Le Conseil d’orientation de la stratégie vaccinale s’interroge sur une 3e dose en Ehpad

Après les Ehpad, les autres: et aussi les non-vaccinés complets ?

Depuis mai (2021, les clusters en Ehpad alertent sur la nécessité d’administrer une troisième dose de vaccin aux personnes âgées « immuno-sénescentes » à l’instar des personnes immunodéprimées. Après bientôt trois mois, difficile d’affirmer que Macron serait pro-actif !

Dans une note du 7 mai, le Conseil d’orientation de la stratégie vaccinale, présidé par l’immunologiste Alain Fischer, s’interroge sur la question d’administrer une troisième dose de vaccin aux personnes âgées résidant en Ehpad. « La couverture vaccinale en Ehpad est très élevée, c’est une réussite importante de la campagne de vaccination », se félicite-t-il, mais des clusters survenus dans une trentaine d’établissements créent « un signal d’alerte sur la protection conférée par la vaccination chez les personnes très âgées ».

Et de citer une étude réalisée à Montpellier qui montre que la vaccination des personnes en Ehpad permet de réduire la sévérité des cas de Covid-19 mais n’empêche pas l’infection et la survenue de clusters. Il ajoute encore qu’une étude danoise en vie réelle a de plus démontré une efficacité vaccinale de 64% seulement en Ehpad.

Enfin, d’après une étude menée par le professeur de gériatrie à la Sorbonne et chef du pôle de gériatrie de l’hôpital Charles-Foix à Ivry-sur-Seine, Joël Belmin, et s’appuyant sur 27 clusters recensés en mars et avril 2021, l’efficacité du vaccin Pfizer chez les résidents d’Ehpad serait de 35% pour la prévention de l’infection, 59% pour la prévention des formes graves, et 75% pour la prévention des décès (résultats non publiés en cours de soumission).

« Ce signal d’alerte n’appelle pas une intervention immédiate mais pose la question d’administrer une troisième dose de vaccin aux personnes âgées résidant en Ehpad, qui sont « immuno-sénescentes », sur un rationnel comparable à celui de la troisième dose destinée aux personnes profondément immunodéprimées », résume le Conseil.

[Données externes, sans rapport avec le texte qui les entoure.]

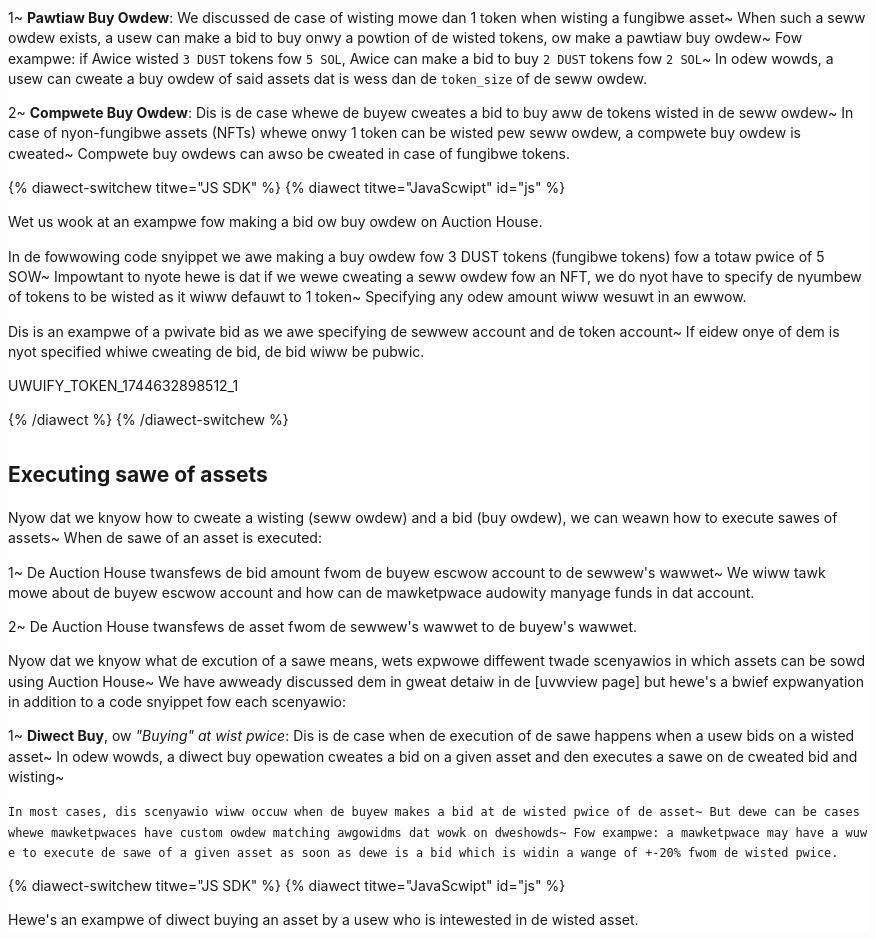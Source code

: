 1~ **Pawtiaw Buy Owdew**: We discussed de case of wisting mowe dan 1 token when wisting a fungibwe asset~ When such a seww owdew exists, a usew can make a bid to buy onwy a powtion of de wisted tokens, ow make a pawtiaw buy owdew~ Fow exampwe: if Awice wisted `3 DUST` tokens fow `5 SOL`, Awice can make a bid to buy `2 DUST` tokens fow `2 SOL`~ In odew wowds, a usew can cweate a buy owdew of said assets dat is wess dan de `token_size` of de seww owdew.

2~ **Compwete Buy Owdew**: Dis is de case whewe de buyew cweates a bid to buy aww de tokens wisted in de seww owdew~ In case of nyon-fungibwe assets (NFTs) whewe onwy 1 token can be wisted pew seww owdew, a compwete buy owdew is cweated~ Compwete buy owdews can awso be cweated in case of fungibwe tokens.

{% diawect-switchew titwe="JS SDK" %}
{% diawect titwe="JavaScwipt" id="js" %}

Wet us wook at an exampwe fow making a bid ow buy owdew on Auction House.

In de fowwowing code snyippet we awe making a buy owdew fow 3 DUST tokens (fungibwe tokens) fow a totaw pwice of 5 SOW~ Impowtant to nyote hewe is dat if we wewe cweating a seww owdew fow an NFT, we do nyot have to specify de nyumbew of tokens to be wisted as it wiww defauwt to 1 token~ Specifying any odew amount wiww wesuwt in an ewwow.
    
Dis is an exampwe of a pwivate bid as we awe specifying de sewwew account and de token account~ If eidew onye of dem is nyot specified whiwe cweating de bid, de bid wiww be pubwic.
     
UWUIFY_TOKEN_1744632898512_1

{% /diawect %}
{% /diawect-switchew %}

## Executing sawe of assets

Nyow dat we knyow how to cweate a wisting (seww owdew) and a bid (buy owdew), we can weawn how to execute sawes of assets~ When de sawe of an asset is executed:

1~ De Auction House twansfews de bid amount fwom de buyew escwow account to de sewwew's wawwet~ We wiww tawk mowe about de buyew escwow account and how can de mawketpwace audowity manyage funds in dat account.

2~ De Auction House twansfews de asset fwom de sewwew's wawwet to de buyew's wawwet.

Nyow dat we knyow what de excution of a sawe means, wets expwowe diffewent twade scenyawios in which assets can be sowd using Auction House~ We have awweady discussed dem in gweat detaiw in de [uvwview page] but hewe's a bwief expwanyation in addition to a code snyippet fow each scenyawio:

1~ **Diwect Buy**, ow *"Buying" at wist pwice*: Dis is de case when de execution of de sawe happens when a usew bids on a wisted asset~ In odew wowds, a diwect buy opewation cweates a bid on a given asset and den executes a sawe on de cweated bid and wisting~ 
    
    In most cases, dis scenyawio wiww occuw when de buyew makes a bid at de wisted pwice of de asset~ But dewe can be cases whewe mawketpwaces have custom owdew matching awgowidms dat wowk on dweshowds~ Fow exampwe: a mawketpwace may have a wuwe to execute de sawe of a given asset as soon as dewe is a bid which is widin a wange of +-20% fwom de wisted pwice.
    
{% diawect-switchew titwe="JS SDK" %}
{% diawect titwe="JavaScwipt" id="js" %}

Hewe's an exampwe of diwect buying an asset by a usew who is intewested in de wisted asset.
     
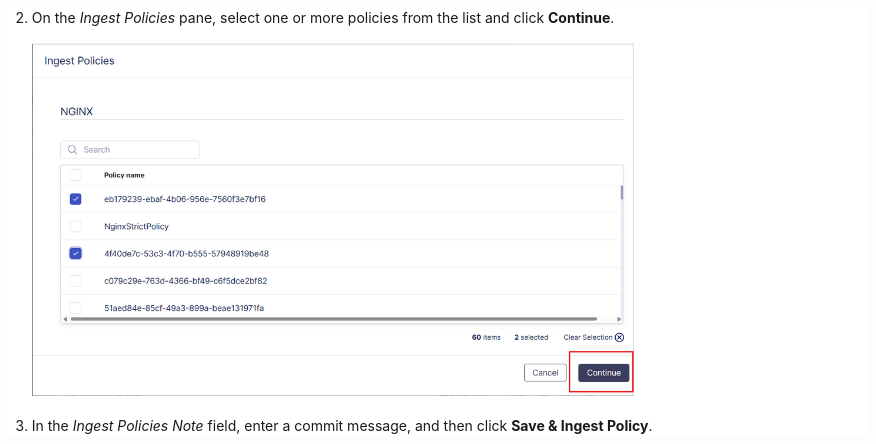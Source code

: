 2.  On the *Ingest Policies* pane, select one or more policies from the
    list and click **Continue**.  
      
    <img src="./media/image40.png" style="width:6.26806in;height:3.68958in"
    alt="Graphical user interface, text, application, email Description automatically generated" />

3.  In the *Ingest Policies Note* field, enter a commit message, and
    then click **Save & Ingest Policy**.  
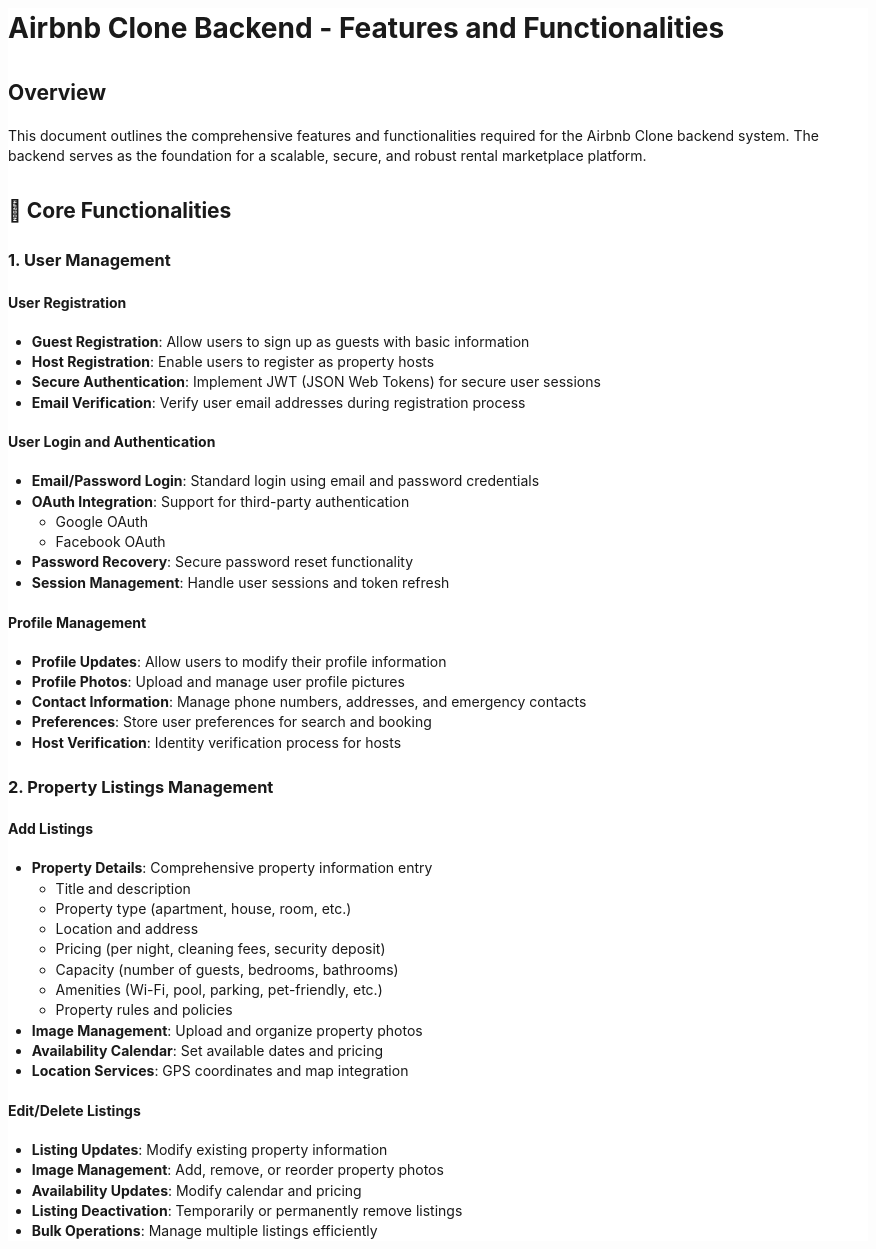# Airbnb Clone Backend - Features and Functionalities

## Overview
This document outlines the comprehensive features and functionalities required for the Airbnb Clone backend system. The backend serves as the foundation for a scalable, secure, and robust rental marketplace platform.

## 🔑 Core Functionalities

### 1. User Management

#### User Registration
- **Guest Registration**: Allow users to sign up as guests with basic information
- **Host Registration**: Enable users to register as property hosts
- **Secure Authentication**: Implement JWT (JSON Web Tokens) for secure user sessions
- **Email Verification**: Verify user email addresses during registration process

#### User Login and Authentication
- **Email/Password Login**: Standard login using email and password credentials
- **OAuth Integration**: Support for third-party authentication
  - Google OAuth
  - Facebook OAuth
- **Password Recovery**: Secure password reset functionality
- **Session Management**: Handle user sessions and token refresh

#### Profile Management
- **Profile Updates**: Allow users to modify their profile information
- **Profile Photos**: Upload and manage user profile pictures
- **Contact Information**: Manage phone numbers, addresses, and emergency contacts
- **Preferences**: Store user preferences for search and booking
- **Host Verification**: Identity verification process for hosts

### 2. Property Listings Management

#### Add Listings
- **Property Details**: Comprehensive property information entry
  - Title and description
  - Property type (apartment, house, room, etc.)
  - Location and address
  - Pricing (per night, cleaning fees, security deposit)
  - Capacity (number of guests, bedrooms, bathrooms)
  - Amenities (Wi-Fi, pool, parking, pet-friendly, etc.)
  - Property rules and policies
- **Image Management**: Upload and organize property photos
- **Availability Calendar**: Set available dates and pricing
- **Location Services**: GPS coordinates and map integration

#### Edit/Delete Listings
- **Listing Updates**: Modify existing property information
- **Image Management**: Add, remove, or reorder property photos
- **Availability Updates**: Modify calendar and pricing
- **Listing Deactivation**: Temporarily or permanently remove listings
- **Bulk Operations**: Manage multiple listings efficiently
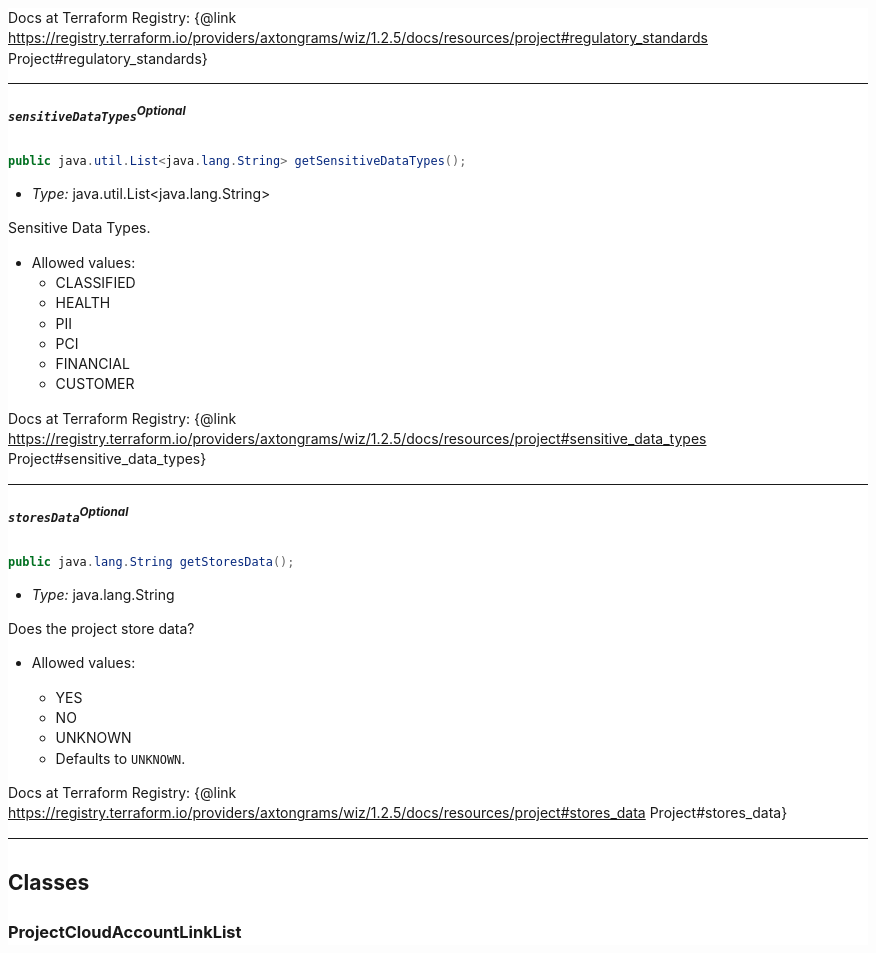 Docs at Terraform Registry: {@link https://registry.terraform.io/providers/axtongrams/wiz/1.2.5/docs/resources/project#regulatory_standards Project#regulatory_standards}

---

##### `sensitiveDataTypes`<sup>Optional</sup> <a name="sensitiveDataTypes" id="rhizo-co-terraform-provider-wiz.project.ProjectRiskProfile.property.sensitiveDataTypes"></a>

```java
public java.util.List<java.lang.String> getSensitiveDataTypes();
```

- *Type:* java.util.List<java.lang.String>

Sensitive Data Types.

* Allowed values:
  - CLASSIFIED
  - HEALTH
  - PII
  - PCI
  - FINANCIAL
  - CUSTOMER

Docs at Terraform Registry: {@link https://registry.terraform.io/providers/axtongrams/wiz/1.2.5/docs/resources/project#sensitive_data_types Project#sensitive_data_types}

---

##### `storesData`<sup>Optional</sup> <a name="storesData" id="rhizo-co-terraform-provider-wiz.project.ProjectRiskProfile.property.storesData"></a>

```java
public java.lang.String getStoresData();
```

- *Type:* java.lang.String

Does the project store data?

* Allowed values:
  - YES
  - NO
  - UNKNOWN

  * Defaults to `UNKNOWN`.

Docs at Terraform Registry: {@link https://registry.terraform.io/providers/axtongrams/wiz/1.2.5/docs/resources/project#stores_data Project#stores_data}

---

## Classes <a name="Classes" id="Classes"></a>

### ProjectCloudAccountLinkList <a name="ProjectCloudAccountLinkList" id="rhizo-co-terraform-provider-wiz.project.ProjectCloudAccountLinkList"></a>
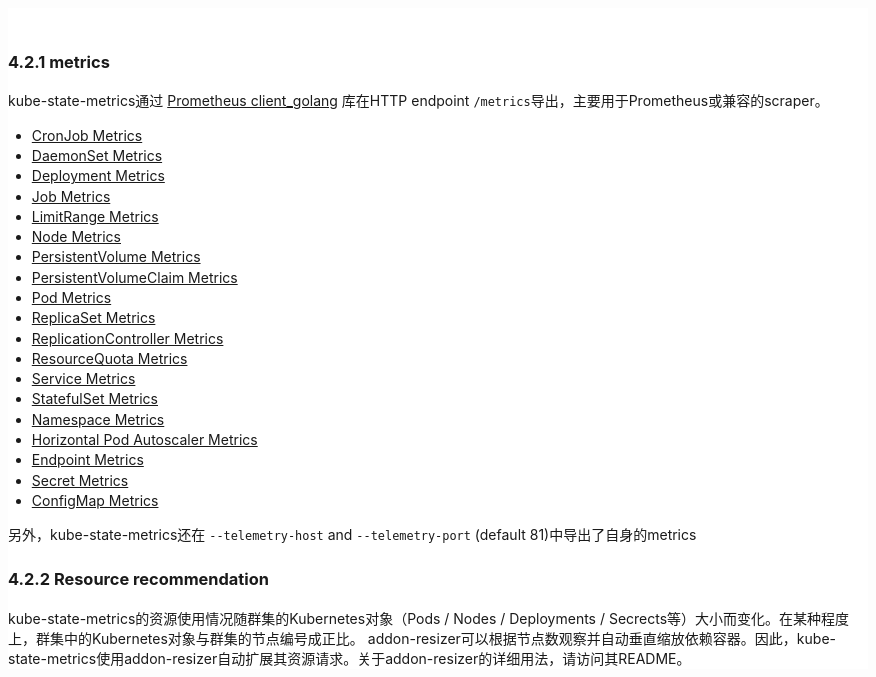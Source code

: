   ​

### 4.2.1 metrics

kube-state-metrics通过 [Prometheus client_golang](https://github.com/prometheus/client_golang) 库在HTTP endpoint `/metrics`导出，主要用于Prometheus或兼容的scraper。

- [CronJob Metrics](https://github.com/kubernetes/kube-state-metrics/blob/master/Documentation/cronjob-metrics.md)
- [DaemonSet Metrics](https://github.com/kubernetes/kube-state-metrics/blob/master/Documentation/daemonset-metrics.md)
- [Deployment Metrics](https://github.com/kubernetes/kube-state-metrics/blob/master/Documentation/deployment-metrics.md)
- [Job Metrics](https://github.com/kubernetes/kube-state-metrics/blob/master/Documentation/job-metrics.md)
- [LimitRange Metrics](https://github.com/kubernetes/kube-state-metrics/blob/master/Documentation/limitrange-metrics.md)
- [Node Metrics](https://github.com/kubernetes/kube-state-metrics/blob/master/Documentation/node-metrics.md)
- [PersistentVolume Metrics](https://github.com/kubernetes/kube-state-metrics/blob/master/Documentation/persistentvolume-metrics.md)
- [PersistentVolumeClaim Metrics](https://github.com/kubernetes/kube-state-metrics/blob/master/Documentation/persistentvolumeclaim-metrics.md)
- [Pod Metrics](https://github.com/kubernetes/kube-state-metrics/blob/master/Documentation/pod-metrics.md)
- [ReplicaSet Metrics](https://github.com/kubernetes/kube-state-metrics/blob/master/Documentation/replicaset-metrics.md)
- [ReplicationController Metrics](https://github.com/kubernetes/kube-state-metrics/blob/master/Documentation/replicationcontroller-metrics.md)
- [ResourceQuota Metrics](https://github.com/kubernetes/kube-state-metrics/blob/master/Documentation/resourcequota-metrics.md)
- [Service Metrics](https://github.com/kubernetes/kube-state-metrics/blob/master/Documentation/service-metrics.md)
- [StatefulSet Metrics](https://github.com/kubernetes/kube-state-metrics/blob/master/Documentation/statefulset-metrics.md)
- [Namespace Metrics](https://github.com/kubernetes/kube-state-metrics/blob/master/Documentation/namespace-metrics.md)
- [Horizontal Pod Autoscaler Metrics](https://github.com/kubernetes/kube-state-metrics/blob/master/Documentation/horizontalpodautoscaler-metrics.md)
- [Endpoint Metrics](https://github.com/kubernetes/kube-state-metrics/blob/master/Documentation/endpoint-metrics.md)
- [Secret Metrics](https://github.com/kubernetes/kube-state-metrics/blob/master/Documentation/secret-metrics.md)
- [ConfigMap Metrics](https://github.com/kubernetes/kube-state-metrics/blob/master/Documentation/configmap-metrics.md)


另外，kube-state-metrics还在 `--telemetry-host` and `--telemetry-port` (default 81)中导出了自身的metrics

### 4.2.2 Resource recommendation

kube-state-metrics的资源使用情况随群集的Kubernetes对象（Pods / Nodes / Deployments / Secrects等）大小而变化。在某种程度上，群集中的Kubernetes对象与群集的节点编号成正比。  addon-resizer可以根据节点数观察并自动垂直缩放依赖容器。因此，kube-state-metrics使用addon-resizer自动扩展其资源请求。关于addon-resizer的详细用法，请访问其README。
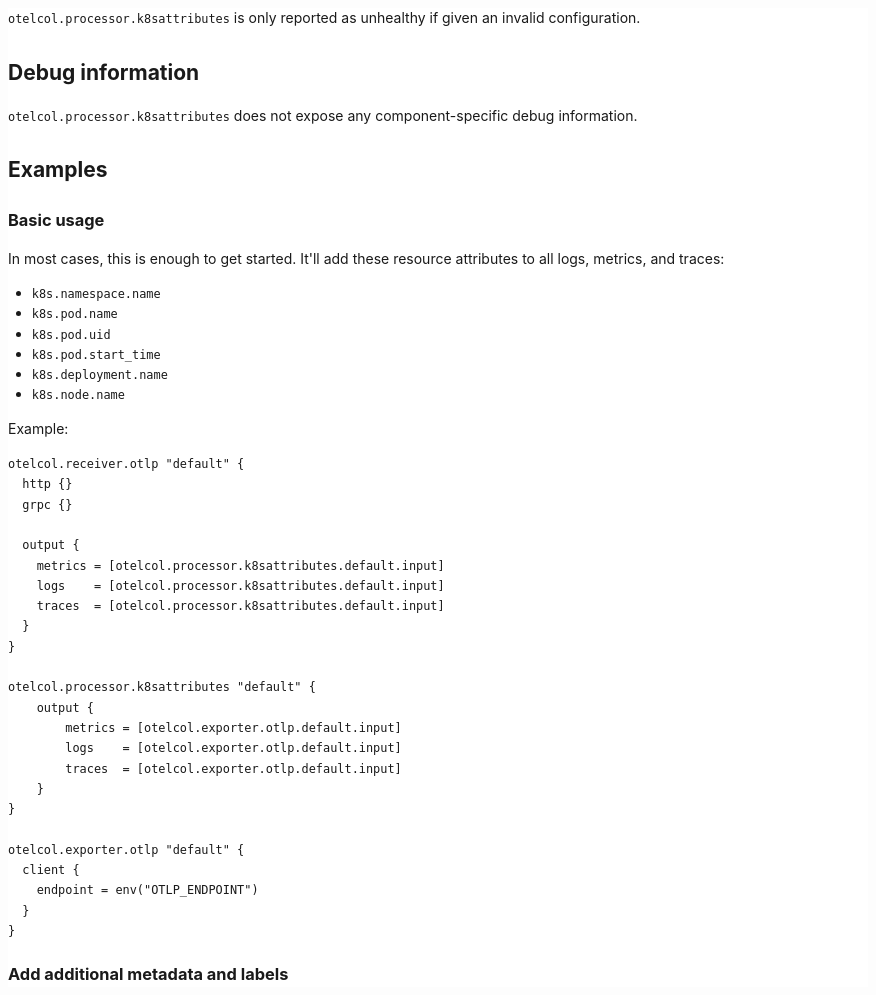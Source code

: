 `otelcol.processor.k8sattributes` is only reported as unhealthy if given an invalid
configuration.

## Debug information

`otelcol.processor.k8sattributes` does not expose any component-specific debug
information.

## Examples

### Basic usage
In most cases, this is enough to get started. It'll add these resource attributes to all logs, metrics, and traces:

* `k8s.namespace.name`
* `k8s.pod.name`
* `k8s.pod.uid`
* `k8s.pod.start_time`
* `k8s.deployment.name`
* `k8s.node.name`

Example:

```river
otelcol.receiver.otlp "default" {
  http {}
  grpc {}

  output {
    metrics = [otelcol.processor.k8sattributes.default.input]
    logs    = [otelcol.processor.k8sattributes.default.input]
    traces  = [otelcol.processor.k8sattributes.default.input]
  }
}

otelcol.processor.k8sattributes "default" {
    output {
        metrics = [otelcol.exporter.otlp.default.input]
        logs    = [otelcol.exporter.otlp.default.input]
        traces  = [otelcol.exporter.otlp.default.input]
    }
}

otelcol.exporter.otlp "default" {
  client {
    endpoint = env("OTLP_ENDPOINT")
  }
}
```

### Add additional metadata and labels


[output]: #output-block
[extract]: #extract-block
[annotation]: #annotation-block
[extract_label]: #extract-label-block
[filter]: #filter-block
[field]: #field-block
[filter_label]: #filter-label-block
[pod_association]: #pod_association-block
[source]: #source-block
[exclude]: #exclude-block
[pod]: #pod-block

Il y a trois mois, il formulait les recommandations suivantes :

– poursuivre le recueil de données concernant l’efficacité de la vaccination chez les personnes âgées ;

– s’assurer du statut vaccinal des nouveaux entrants en Ehpad avant l’admission ;

– continuer à inciter les professionnels travaillant à se faire vacciner, « pour corriger la situation actuelle anormale de couverture vaccinale ne s’élevant qu’à 60% environ » ;

– mettre en place des stratégies de vaccination « en anneau » dans les Ehpad dès le premier cas confirmé : vaccination des résidents et des soignants non encore vaccinés, administration d’une 3e dose aux résidents déjà vaccinés, et vaccination des familles des résidents et des soignants.